In this embodiment, the two output layer processing manners described above may be selectively used according to different situations. The output layer may include a fully connective layer and a softmax layer. For example, the selection is made according to the type of tag, specifically as follows:
a. if discrete label: inputting the total feature vector V into the full connection layer sum softmax layer output predictedThe cross entropy is used as a loss function during training, and model loss is calculated by combining the real label y.
b.

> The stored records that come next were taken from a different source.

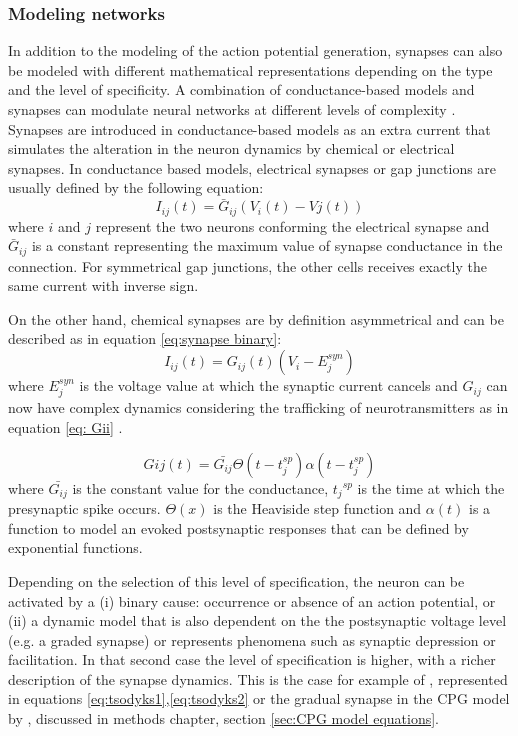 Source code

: \subsubsection{\large{Modeling networks}}
\label{c-intro-synapses}
In addition to the modeling of the action potential generation, synapses can also be modeled with different mathematical representations depending on the type and the level of specificity. A combination of conductance-based models and synapses can modulate neural networks at different levels of complexity \parencite{aguirre_pattern_2007,latorre_transient_2013,huerta_topology_2001}. Synapses are introduced in conductance-based models as an extra current that simulates the alteration in the neuron dynamics by chemical or electrical synapses. In conductance based models, electrical synapses or gap junctions are usually defined by the following equation:
\begin{equation}
    I_{ij}(t) = \bar{G}_{ij} (V_i(t) - Vj(t))
\end{equation}
\noindent where $i$ and $j$ represent the two neurons conforming the electrical synapse and $\bar{G}_{ij}$ is a constant representing the maximum value of synapse conductance in the connection. For symmetrical gap junctions, the other cells receives exactly the same current with inverse sign.

On the other hand, chemical synapses are by definition asymmetrical and can be described as in equation \ref{eq:synapse binary}:
\begin{equation}
     I_{ij}(t) = G_{ij}(t) (V_i - E_j^{syn})
     \label{eq:synapse binary}
\end{equation}
\noindent where $E_j^{syn}$ is the voltage value at which the synaptic current cancels and $G_{ij}$ can now have complex dynamics considering the trafficking of neurotransmitters as in equation \ref{eq: Gii} \parencite{torres_modeling_2012}. 

\begin{equation}
	G{ij}(t) = \bar{G_{ij}}  \Theta(t-t_j^{sp}) \alpha (t-t_j^{sp})
	\label{eq: Gii}
\end{equation}
\noindent where $\bar{G_{ij}}$ is the constant value for the conductance, ${t_j}^{sp}$ is the time at which the presynaptic spike occurs. $\Theta(x)$ is the Heaviside step function and $\alpha(t)$ is a function to model an evoked postsynaptic responses that can be defined by exponential functions.

Depending on the selection of this level of specification, the neuron can be activated by a (i) binary cause: occurrence or absence of an action potential, or (ii) a dynamic model that is also dependent on the the postsynaptic voltage level (e.g. a graded synapse) or represents phenomena such as synaptic depression or facilitation. In that second case the level of specification is higher, with a richer description of the synapse dynamics. This is the case for example of \cite{tsodyks_neural_1997}, represented in equations \ref{eq:tsodyks1},\ref{eq:tsodyks2} or the gradual synapse in the CPG model by \cite{vavoulis_dynamic_2007}, discussed in methods chapter, section \ref{sec:CPG model equations}.


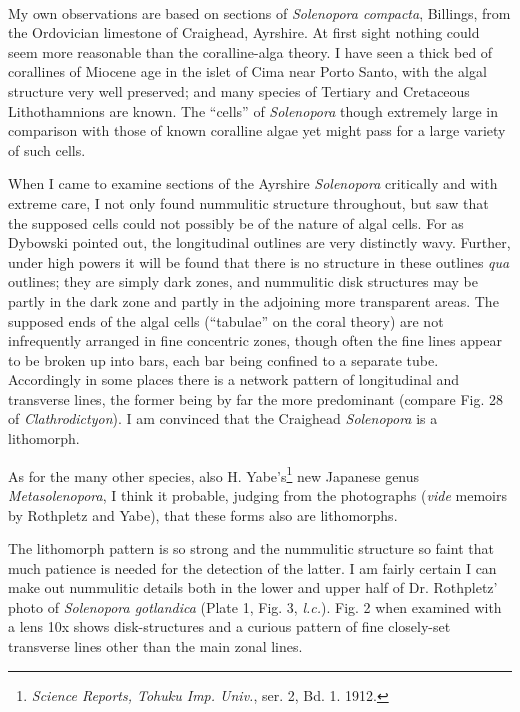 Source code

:\documentclass[a4paper, 12pt, oneside, landscape]{article}
\begin{document}
\paragraph{}
My own observations are based on sections of \emph{Solenopora compacta}, Billings, from the Ordovician limestone of Craighead, Ayrshire. At first sight nothing could seem more reasonable than the coralline-alga theory. I have seen a thick bed of corallines of Miocene age in the islet of Cima near Porto Santo, with the algal structure very well preserved; and many species of Tertiary and Cretaceous Lithothamnions are known. The ``cells'' of \emph{Solenopora} though extremely large in comparison with those of known coralline algae yet might pass for a large variety of such cells.

When I came to examine sections of the Ayrshire \emph{Solenopora} critically and with extreme care, I not only found nummulitic structure throughout, but saw that the supposed cells could not possibly be of the nature of algal cells. For as Dybowski pointed out, the longitudinal outlines are very distinctly wavy. Further, under high powers it will be found that there is no structure in these outlines \emph{qua} outlines; they are simply dark zones, and nummulitic disk structures may be partly in the dark zone and partly in the adjoining more transparent areas. The supposed ends of the algal cells (``tabulae'' on the coral theory) are not infrequently arranged in fine concentric zones, though often the fine lines appear to be broken up into bars, each bar being confined to a separate tube. Accordingly in some places there is a network pattern of longitudinal and transverse lines, the former being by far the more predominant (compare Fig. 28 of \emph{Clathrodictyon}). I am convinced that the Craighead \emph{Solenopora} is a lithomorph.

As for the many other species, also H. Yabe's\footnote{\emph{Science Reports, Tohuku Imp. Univ.}, ser. 2, Bd. 1. 1912.} new Japanese genus \emph{Metasolenopora}, I think it probable, judging from the photographs (\emph{vide} memoirs by Rothpletz and Yabe), that these forms also are lithomorphs.

The lithomorph pattern is so strong and the nummulitic structure so faint that much patience is needed for the detection of the latter. I am fairly certain I can make out nummulitic details both in the lower and upper half of Dr. Rothpletz' photo of \emph{Solenopora gotlandica} (Plate 1, Fig. 3, \emph{l.c.}). Fig. 2 when examined with a lens 10x shows disk-structures and a curious pattern of fine closely-set transverse lines other than the main zonal lines.
\end{document}
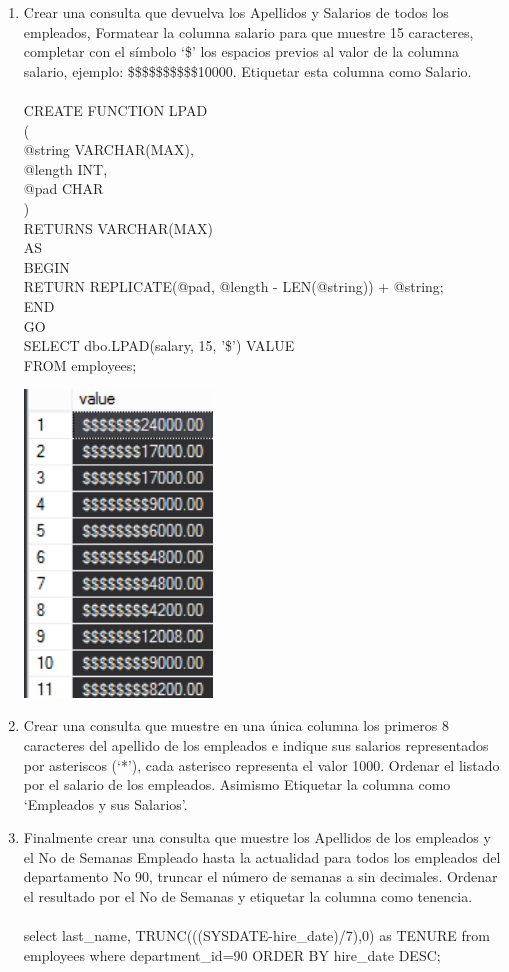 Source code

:\begin{enumerate}[1.]
	\item Crear una consulta que devuelva los Apellidos y Salarios de todos los empleados, Formatear la columna salario para que muestre 15 caracteres, completar con el símbolo ‘\$’ los espacios previos al valor de la columna salario, ejemplo: \$\$\$\$\$\$\$\$\$\$10000. Etiquetar esta columna como Salario.
	\\
	\\CREATE FUNCTION LPAD
	\\(
	\\ @string VARCHAR(MAX), 
	\\@length INT,          
	\\@pad CHAR             
	\\)
	\\RETURNS VARCHAR(MAX)
	\\AS
	\\BEGIN
	    \\RETURN REPLICATE(@pad, @length - LEN(@string)) + @string;
	\\END
	\\GO
	\\SELECT dbo.LPAD(salary, 15, '\$') VALUE
	\\FROM employees;
	\begin{center}
		\includegraphics[width=5cm]{./Imagenes/457}
	\end{center}

	\item Crear una consulta que muestre en una única columna los primeros 8 caracteres del apellido de los empleados e indique sus salarios representados por asteriscos (‘*’), cada asterisco representa el valor 1000. Ordenar el listado por el salario de los empleados. Asimismo Etiquetar la columna como ‘Empleados y sus Salarios’.
	\item Finalmente crear una consulta que muestre los Apellidos de los empleados y el No de Semanas Empleado hasta la actualidad para todos los empleados del departamento No 90, truncar el número de semanas a sin decimales. Ordenar el resultado por el No de Semanas y etiquetar la columna como tenencia.
	\\
	\\select last\_name, TRUNC(((SYSDATE-hire\_date)/7),0) as TENURE from employees where department\_id=90 ORDER BY hire\_date DESC;
\end{enumerate}

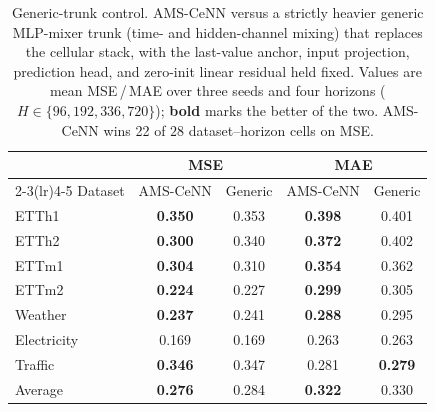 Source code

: \begin{table}[t]
\centering
\caption{Generic-trunk control. AMS-CeNN versus a strictly heavier generic MLP-mixer trunk (time- and hidden-channel mixing) that replaces the cellular stack, with the last-value anchor, input projection, prediction head, and zero-init linear residual held fixed. Values are mean MSE\,/\,MAE over three seeds and four horizons ($H \in \{96,192,336,720\}$); \textbf{bold} marks the better of the two. AMS-CeNN wins 22 of $28$ dataset--horizon cells on MSE.}
\label{tab:generic_trunk}
\begin{tabular}{l cc cc}
\toprule
& \multicolumn{2}{c}{MSE} & \multicolumn{2}{c}{MAE} \\
\cmidrule(lr){2-3}\cmidrule(lr){4-5}
Dataset & AMS-CeNN & Generic & AMS-CeNN & Generic \\
\midrule
ETTh1 & \textbf{0.350} & 0.353 & \textbf{0.398} & 0.401 \\
ETTh2 & \textbf{0.300} & 0.340 & \textbf{0.372} & 0.402 \\
ETTm1 & \textbf{0.304} & 0.310 & \textbf{0.354} & 0.362 \\
ETTm2 & \textbf{0.224} & 0.227 & \textbf{0.299} & 0.305 \\
Weather & \textbf{0.237} & 0.241 & \textbf{0.288} & 0.295 \\
Electricity & 0.169 & 0.169 & 0.263 & 0.263 \\
Traffic & \textbf{0.346} & 0.347 & 0.281 & \textbf{0.279} \\
\midrule
Average & \textbf{0.276} & 0.284 & \textbf{0.322} & 0.330 \\
\bottomrule
\end{tabular}
\end{table}
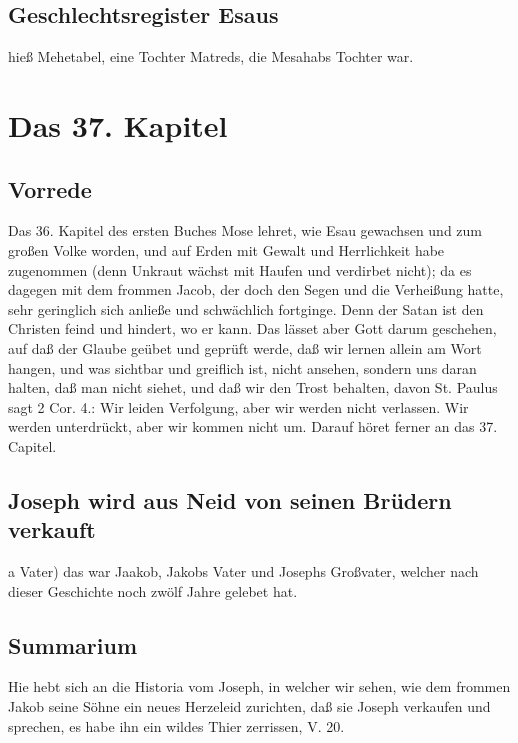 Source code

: \section{Geschlechtsregister Esaus}
hieß Mehetabel, eine Tochter Matreds, die Mesahabs Tochter war.

\chapter{Das 37. Kapitel}

\section{Vorrede}

Das 36. Kapitel des ersten Buches Mose lehret, wie Esau gewachsen und zum großen Volke worden, und auf Erden mit Gewalt und Herrlichkeit habe zugenommen (denn Unkraut wächst mit Haufen und verdirbet nicht); da es dagegen mit dem frommen Jacob, der doch den Segen und die Verheißung hatte, sehr geringlich sich anließe und schwächlich fortginge. Denn der Satan ist den Christen feind und hindert, wo er kann. Das lässet aber Gott darum geschehen, auf daß der Glaube geübet und geprüft werde, daß wir lernen allein am Wort hangen, und was sichtbar und greiflich ist, nicht ansehen, sondern uns daran halten, daß man nicht siehet, und daß wir den Trost behalten, davon St. Paulus sagt 2 Cor. 4.: Wir leiden Verfolgung, aber wir werden nicht verlassen. Wir werden unterdrückt, aber wir kommen nicht um. Darauf höret ferner an das 37. Capitel.

\section{Joseph wird aus Neid von seinen Brüdern verkauft}

a Vater) das war Jaakob, Jakobs Vater und Josephs Großvater, welcher nach dieser Geschichte noch zwölf Jahre gelebet hat.

\section{Summarium}

Hie hebt sich an die Historia vom Joseph, in welcher wir sehen, wie dem frommen Jakob seine Söhne ein neues Herzeleid zurichten, daß sie Joseph verkaufen und sprechen, es habe ihn ein wildes Thier zerrissen, V. 20.

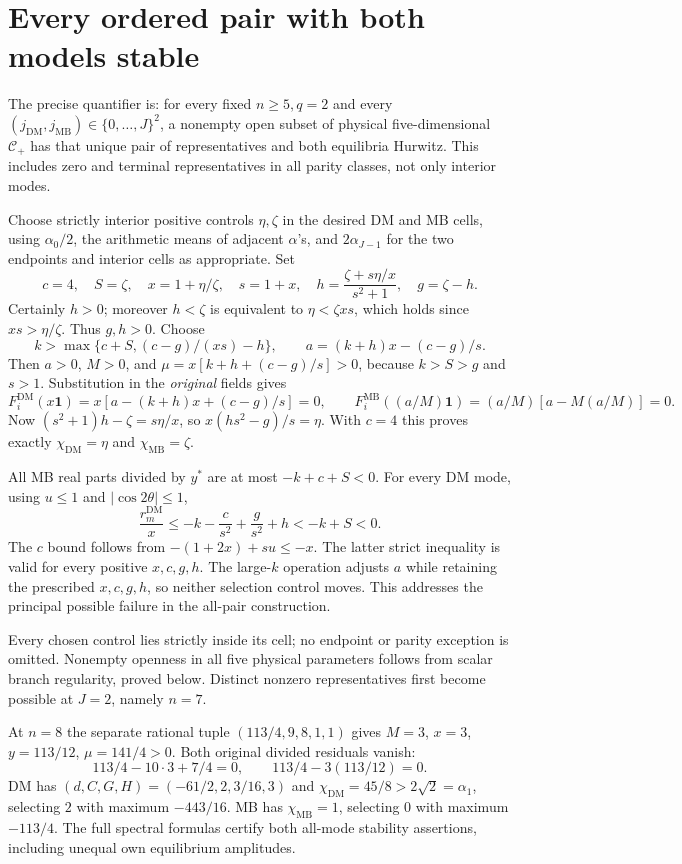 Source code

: \documentclass[11pt]{article}
\newcommand{\one}{\mathbf 1}
\newcommand{\DM}{\mathrm{DM}}
\newcommand{\MB}{\mathrm{MB}}
\begin{document}
\section{Every ordered pair with both models stable}
The precise quantifier is: for every fixed $n\ge5,q=2$ and every
$(j_{\DM},j_{\MB})\in\{0,\ldots,J\}^2$, a nonempty open subset
of physical five-dimensional $\mathcal C_+$ has that unique pair of
representatives and both equilibria Hurwitz. This includes zero and
terminal representatives in all parity classes, not only interior modes.

Choose strictly interior positive controls $\eta,\zeta$ in the desired
DM and MB cells, using $\alpha_0/2$, the arithmetic means of adjacent
$\alpha$'s, and $2\alpha_{J-1}$ for the two endpoints and interior
cells as appropriate. Set
\[
 c=4,\quad S=\zeta,\quad x=1+\eta/\zeta,\quad s=1+x,
 \quad h=\frac{\zeta+s\eta/x}{s^2+1},\quad g=\zeta-h.
\]
Certainly $h>0$; moreover $h<\zeta$ is equivalent to
$\eta<\zeta xs$, which holds since $xs>\eta/\zeta$. Thus $g,h>0$.
Choose
\[
 k>\max\{c+S,(c-g)/(xs)-h\},\qquad
 a=(k+h)x-(c-g)/s.
\]
Then $a>0$, $M>0$, and
$\mu=x[k+h+(c-g)/s]>0$, because $k>S>g$ and $s>1$.
Substitution in the \emph{original} fields gives
\[
 F_i^{\DM}(x\one)=x[a-(k+h)x+(c-g)/s]=0,
 \qquad F_i^{\MB}((a/M)\one)=(a/M)[a-M(a/M)]=0.
\]
Now $(s^2+1)h-\zeta=s\eta/x$, so
$x(hs^2-g)/s=\eta$. With $c=4$ this proves exactly
$\chi_{\DM}=\eta$ and $\chi_{\MB}=\zeta$.

All MB real parts divided by $y^*$ are at most $-k+c+S<0$.
For every DM mode, using $u\le1$ and $|\cos2\theta|\le1$,
\[
 \frac{r_m^{\DM}}x
 \le-k-\frac c{s^2}+\frac g{s^2}+h<-k+S<0.
\]
The $c$ bound follows from
$-(1+2x)+su\le-x$. The latter strict inequality is valid for every
positive $x,c,g,h$. The large-$k$ operation adjusts $a$ while retaining
the prescribed $x,c,g,h$, so neither selection control moves. This
addresses the principal possible failure in the all-pair construction.

Every chosen control lies strictly inside its cell; no endpoint or
parity exception is omitted. Nonempty openness in all five physical
parameters follows from scalar branch regularity, proved below. Distinct
nonzero representatives first become possible at $J=2$, namely $n=7$.

At $n=8$ the separate rational tuple $(113/4,9,8,1,1)$ gives
$M=3$, $x=3$, $y=113/12$, $\mu=141/4>0$. Both original divided
residuals vanish:
\[
 113/4-10\cdot3+7/4=0,\qquad113/4-3(113/12)=0.
\]
DM has $(d,C,G,H)=(-61/2,2,3/16,3)$ and
$\chi_{\DM}=45/8>2\sqrt2=\alpha_1$, selecting $2$ with
maximum $-443/16$. MB has $\chi_{\MB}=1$, selecting $0$ with
maximum $-113/4$. The full spectral formulas certify both all-mode
stability assertions, including unequal own equilibrium amplitudes.
\end{document}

If a continuous label: the similarity between the text feature V1 and the path feature V3 can be selected as the predicted valueOr the cross feature V2 is connected with a softmax layer to be converted into a two-class problem, and the probability of one class is taken as a predicted value +.>Model losses are calculated during training using a square loss function (Mean Square Error, MSE) in combination with the true value y.
The following describes the implementation process of the knowledge graph path sorting method according to the present invention in detail by using a specific example, and specifically includes the following steps:
front preparation: open domain knowledge graph.
In the first step, a query string Q is obtained from the front end, several examples being listed in Table 1.
Second, corresponding to step S100: and carrying out syntactic analysis, entity analysis and identification and entity linking on the query string Q to obtain an entity set { E }.
Third, corresponding to step S200: and carrying out 2-degree path query on the entity set { E } in the graph database, taking top 5 of a query result, and determining the top 5 as a candidate path set { Pn }. (see Table 1 below)
TABLE 1 query string and candidate Path set
Fourth, corresponding to step S300, the query string Q and the candidate path setSum { P n Elements P in } n And (5) one-to-one combination, and inputting a double-flow depth ordering model. Using the "0/1" classification prediction, the probability of the "1" class label after softmax is output as path P n Similarity p to the query string Q. (see Table 2 below)
Table 2 dual stream depth model data output
Fifth, corresponding to step S400, a selected path set { P } is obtained sequentially n Prediction results of each candidate path in the sequence according to the prediction valuesFor candidate path set { P n The paths in the sequence are sequenced to obtain a sequence path set { P } rank }。
Sixth step, { P } rank Return to the front end interface or API interface. (see Table 3 below)
TABLE 3 Path ordering results
As shown in fig. 10, the embodiment of the present invention further provides a system for sorting knowledge-graph paths, for implementing the method for sorting knowledge-graph paths, where the system includes:
the entity set acquisition module M100 is used for acquiring an input text, obtaining an entity set of the input text, and taking the entity set as a first data stream;
the path set acquisition module M200 is configured to perform path query based on the entity set to obtain a candidate path set, and each candidate path in the candidate path set is used as a second data stream respectively;
the similarity calculation module M300 is used for inputting the first data stream and each second data stream into a double-stream deep learning model together in sequence to obtain the similarity of the first data stream and each second data stream output by the double-stream deep learning model;
and the candidate path sorting module M400 is used for sorting the candidate paths according to the similarity values corresponding to the candidate paths output by the double-flow deep learning model.
According to the knowledge graph path sorting system, firstly, the entity set acquisition module M100 and the path set acquisition module M200 are used for respectively acquiring the entity set and the candidate path set, then the entity set and the candidate path set are used as a first data stream and a second data stream to be input into the double-stream deep learning model through the similarity calculation module M300, and the candidate paths are sorted through the candidate path sorting module M400 based on the similarity output by the model, so that the uncertainty of the paths in the knowledge graph is solved, and the accuracy of the sorting of the knowledge graph paths is improved.
In the knowledge-graph path sorting system of the present invention, the functions of each module may be implemented by adopting the specific implementation manner of the knowledge-graph path sorting method described above, which is not described herein.
The embodiment of the invention also provides a knowledge graph path sequencing device, which comprises a processor; a memory having stored therein executable instructions of the processor; wherein the processor is configured to perform the steps of the knowledge-graph path ordering method via execution of the executable instructions.
Those skilled in the art will appreciate that the various aspects of the invention may be implemented as a system, method, or program product. Accordingly, aspects of the invention may be embodied in the following forms, namely: an entirely hardware embodiment, an entirely software embodiment (including firmware, micro-code, etc.) or an embodiment combining hardware and software aspects may be referred to herein as a "circuit," module "or" platform.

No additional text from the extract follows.